French Roman Catholic saint

Saint Gens (1104 - 16 May 1127), also named Saint Gens du Beaucet, was a hermit.

==Biography==
He was born in Monteux, near Carpentras, in today's southern France at the beginning of the 12th century. When he was a teenager, he lived far from his family and his village, as a hermit, in a small valley around Le Beaucet.
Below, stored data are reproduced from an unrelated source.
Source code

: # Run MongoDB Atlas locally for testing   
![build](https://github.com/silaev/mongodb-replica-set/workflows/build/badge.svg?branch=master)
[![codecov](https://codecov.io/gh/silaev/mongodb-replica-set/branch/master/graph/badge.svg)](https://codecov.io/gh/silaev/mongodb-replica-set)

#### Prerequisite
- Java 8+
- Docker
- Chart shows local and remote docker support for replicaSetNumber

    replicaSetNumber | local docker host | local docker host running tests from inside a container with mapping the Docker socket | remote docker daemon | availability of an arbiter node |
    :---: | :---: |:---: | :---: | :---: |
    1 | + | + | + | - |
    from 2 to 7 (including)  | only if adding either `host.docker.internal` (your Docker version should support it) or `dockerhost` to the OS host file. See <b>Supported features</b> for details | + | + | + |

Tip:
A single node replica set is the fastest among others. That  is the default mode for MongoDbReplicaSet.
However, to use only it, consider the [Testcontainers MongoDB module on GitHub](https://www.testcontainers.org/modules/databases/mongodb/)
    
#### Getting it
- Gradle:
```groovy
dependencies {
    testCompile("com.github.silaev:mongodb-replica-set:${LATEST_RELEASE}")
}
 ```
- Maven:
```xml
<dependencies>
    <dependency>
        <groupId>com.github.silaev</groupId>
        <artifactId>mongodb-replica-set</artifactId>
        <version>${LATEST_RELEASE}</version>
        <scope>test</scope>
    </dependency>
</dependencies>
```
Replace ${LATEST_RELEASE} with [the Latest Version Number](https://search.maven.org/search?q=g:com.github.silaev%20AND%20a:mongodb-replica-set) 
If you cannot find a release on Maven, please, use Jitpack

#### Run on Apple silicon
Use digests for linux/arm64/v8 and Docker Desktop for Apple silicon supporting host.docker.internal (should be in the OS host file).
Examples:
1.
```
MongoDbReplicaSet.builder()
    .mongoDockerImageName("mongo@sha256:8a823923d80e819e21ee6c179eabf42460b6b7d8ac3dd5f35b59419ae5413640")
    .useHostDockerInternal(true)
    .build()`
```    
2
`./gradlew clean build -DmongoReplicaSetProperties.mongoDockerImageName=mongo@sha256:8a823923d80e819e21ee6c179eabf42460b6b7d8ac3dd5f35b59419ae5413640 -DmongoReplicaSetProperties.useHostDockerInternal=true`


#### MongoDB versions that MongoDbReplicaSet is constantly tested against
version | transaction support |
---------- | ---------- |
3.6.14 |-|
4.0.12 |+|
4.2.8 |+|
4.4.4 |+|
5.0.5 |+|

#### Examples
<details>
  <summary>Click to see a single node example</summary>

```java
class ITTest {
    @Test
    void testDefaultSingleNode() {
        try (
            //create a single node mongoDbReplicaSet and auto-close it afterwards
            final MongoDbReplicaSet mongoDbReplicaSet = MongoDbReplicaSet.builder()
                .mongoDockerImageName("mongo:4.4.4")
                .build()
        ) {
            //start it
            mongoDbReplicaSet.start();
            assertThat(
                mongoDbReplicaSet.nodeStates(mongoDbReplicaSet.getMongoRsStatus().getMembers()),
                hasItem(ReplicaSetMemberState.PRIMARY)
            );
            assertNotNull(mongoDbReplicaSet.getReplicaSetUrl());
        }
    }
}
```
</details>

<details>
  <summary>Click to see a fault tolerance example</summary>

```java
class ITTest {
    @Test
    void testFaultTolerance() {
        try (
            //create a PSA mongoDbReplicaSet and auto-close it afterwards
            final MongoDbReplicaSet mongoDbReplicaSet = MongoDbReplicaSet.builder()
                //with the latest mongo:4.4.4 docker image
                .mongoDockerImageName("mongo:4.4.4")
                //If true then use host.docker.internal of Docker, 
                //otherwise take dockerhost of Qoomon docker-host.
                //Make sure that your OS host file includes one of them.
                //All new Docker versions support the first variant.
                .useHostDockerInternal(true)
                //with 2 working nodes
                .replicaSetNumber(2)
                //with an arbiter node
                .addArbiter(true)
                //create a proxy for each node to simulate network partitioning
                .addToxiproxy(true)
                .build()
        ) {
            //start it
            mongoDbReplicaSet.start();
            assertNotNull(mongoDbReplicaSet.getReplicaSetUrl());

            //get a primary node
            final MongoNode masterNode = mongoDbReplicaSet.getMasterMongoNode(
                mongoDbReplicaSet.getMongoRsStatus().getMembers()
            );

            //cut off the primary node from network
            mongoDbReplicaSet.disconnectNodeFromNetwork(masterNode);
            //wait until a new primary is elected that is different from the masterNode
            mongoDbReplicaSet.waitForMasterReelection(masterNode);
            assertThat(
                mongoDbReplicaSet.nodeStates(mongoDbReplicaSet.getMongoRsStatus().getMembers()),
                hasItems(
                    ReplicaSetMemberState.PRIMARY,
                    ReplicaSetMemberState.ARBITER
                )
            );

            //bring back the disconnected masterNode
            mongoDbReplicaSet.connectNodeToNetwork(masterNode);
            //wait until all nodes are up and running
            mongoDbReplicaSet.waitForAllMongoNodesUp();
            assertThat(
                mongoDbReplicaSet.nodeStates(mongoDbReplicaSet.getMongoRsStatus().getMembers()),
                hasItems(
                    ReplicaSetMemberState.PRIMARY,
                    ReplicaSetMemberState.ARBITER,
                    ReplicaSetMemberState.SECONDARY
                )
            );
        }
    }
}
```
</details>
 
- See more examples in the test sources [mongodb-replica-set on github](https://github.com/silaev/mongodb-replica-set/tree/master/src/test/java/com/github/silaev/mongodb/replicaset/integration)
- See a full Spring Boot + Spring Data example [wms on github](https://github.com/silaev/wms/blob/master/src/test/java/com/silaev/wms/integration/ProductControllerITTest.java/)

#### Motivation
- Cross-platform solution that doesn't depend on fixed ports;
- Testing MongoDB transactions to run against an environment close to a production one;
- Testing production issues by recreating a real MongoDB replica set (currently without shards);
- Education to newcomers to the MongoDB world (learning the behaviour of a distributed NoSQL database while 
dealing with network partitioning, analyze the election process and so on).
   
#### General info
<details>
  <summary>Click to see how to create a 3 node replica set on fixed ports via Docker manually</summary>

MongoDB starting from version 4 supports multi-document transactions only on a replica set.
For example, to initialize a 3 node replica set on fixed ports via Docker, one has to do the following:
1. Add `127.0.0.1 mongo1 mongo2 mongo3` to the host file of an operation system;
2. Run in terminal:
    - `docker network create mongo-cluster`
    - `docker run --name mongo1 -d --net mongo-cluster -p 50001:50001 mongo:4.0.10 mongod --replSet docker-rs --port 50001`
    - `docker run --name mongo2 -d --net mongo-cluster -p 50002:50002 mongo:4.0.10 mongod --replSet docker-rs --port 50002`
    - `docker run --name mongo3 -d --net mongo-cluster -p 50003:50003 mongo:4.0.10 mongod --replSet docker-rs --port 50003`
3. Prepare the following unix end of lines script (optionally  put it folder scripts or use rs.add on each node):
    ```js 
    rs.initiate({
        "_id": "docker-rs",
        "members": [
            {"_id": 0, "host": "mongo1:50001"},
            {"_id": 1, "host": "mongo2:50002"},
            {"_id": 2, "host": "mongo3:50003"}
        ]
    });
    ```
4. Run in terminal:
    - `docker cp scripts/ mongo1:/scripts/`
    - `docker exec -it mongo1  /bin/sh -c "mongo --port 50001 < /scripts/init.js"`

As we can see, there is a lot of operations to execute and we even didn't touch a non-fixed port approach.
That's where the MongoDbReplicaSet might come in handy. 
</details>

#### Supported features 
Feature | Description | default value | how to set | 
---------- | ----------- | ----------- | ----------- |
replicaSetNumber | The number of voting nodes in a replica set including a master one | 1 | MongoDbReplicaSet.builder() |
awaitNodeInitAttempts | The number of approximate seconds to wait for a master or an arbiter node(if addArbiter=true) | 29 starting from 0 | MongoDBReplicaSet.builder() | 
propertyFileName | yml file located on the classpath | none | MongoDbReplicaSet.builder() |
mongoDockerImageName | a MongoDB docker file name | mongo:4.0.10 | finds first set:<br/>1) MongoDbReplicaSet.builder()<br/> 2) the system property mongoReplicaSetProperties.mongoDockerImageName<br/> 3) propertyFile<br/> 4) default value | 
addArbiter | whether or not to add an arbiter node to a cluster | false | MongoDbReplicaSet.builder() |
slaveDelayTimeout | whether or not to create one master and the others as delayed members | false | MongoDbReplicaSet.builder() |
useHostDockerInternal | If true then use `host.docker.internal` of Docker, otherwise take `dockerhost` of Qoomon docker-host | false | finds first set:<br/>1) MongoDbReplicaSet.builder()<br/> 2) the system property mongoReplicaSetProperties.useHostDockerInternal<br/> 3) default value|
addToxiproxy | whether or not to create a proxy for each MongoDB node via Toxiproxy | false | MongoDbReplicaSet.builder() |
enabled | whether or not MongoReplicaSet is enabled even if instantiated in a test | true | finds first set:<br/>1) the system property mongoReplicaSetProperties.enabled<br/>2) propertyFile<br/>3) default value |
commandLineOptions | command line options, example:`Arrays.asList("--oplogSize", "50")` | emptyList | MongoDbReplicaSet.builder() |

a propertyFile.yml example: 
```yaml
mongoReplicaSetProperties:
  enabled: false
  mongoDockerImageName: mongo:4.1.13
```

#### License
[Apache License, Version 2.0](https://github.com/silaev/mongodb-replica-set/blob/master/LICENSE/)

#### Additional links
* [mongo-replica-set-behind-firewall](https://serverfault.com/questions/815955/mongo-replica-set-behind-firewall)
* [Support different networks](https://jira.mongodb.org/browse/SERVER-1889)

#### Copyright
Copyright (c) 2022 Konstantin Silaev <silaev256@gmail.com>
He lived in renouncement, praying, working and doing penitence. He is called upon to obtain rain during droughts. With his death, on May 16, 1127, he was buried close to a rock in the middle of the small valley where a Romance vault was high about the middle of the 12th century. Many miracles are attributed to his intervention, and his veneration is approved by the Catholic Church.

==Legends and miracles==
- Gens settled in the ruins of an old monastery, cultivating a plot of land for his subsistence with the help of the two cows which his father had given him on his departure. He prayed unceasingly for all sinners. One day, he was deeply absorbed by his prayer, a wolf rushed on one of his cows to slaughter it. Gens tamed the wolf, and forced it to plow with the cow which remained.
- His mother sought him to bring back him to Monteux. She asked him for a little water, because she was thirsty. At once, a source ran on her hand.
- Arriving at Monteux, Gens asked the priests of the place to organize a procession to obtain the end of the drought. The procession had not yet traversed the streets of the village when the rain started to fall.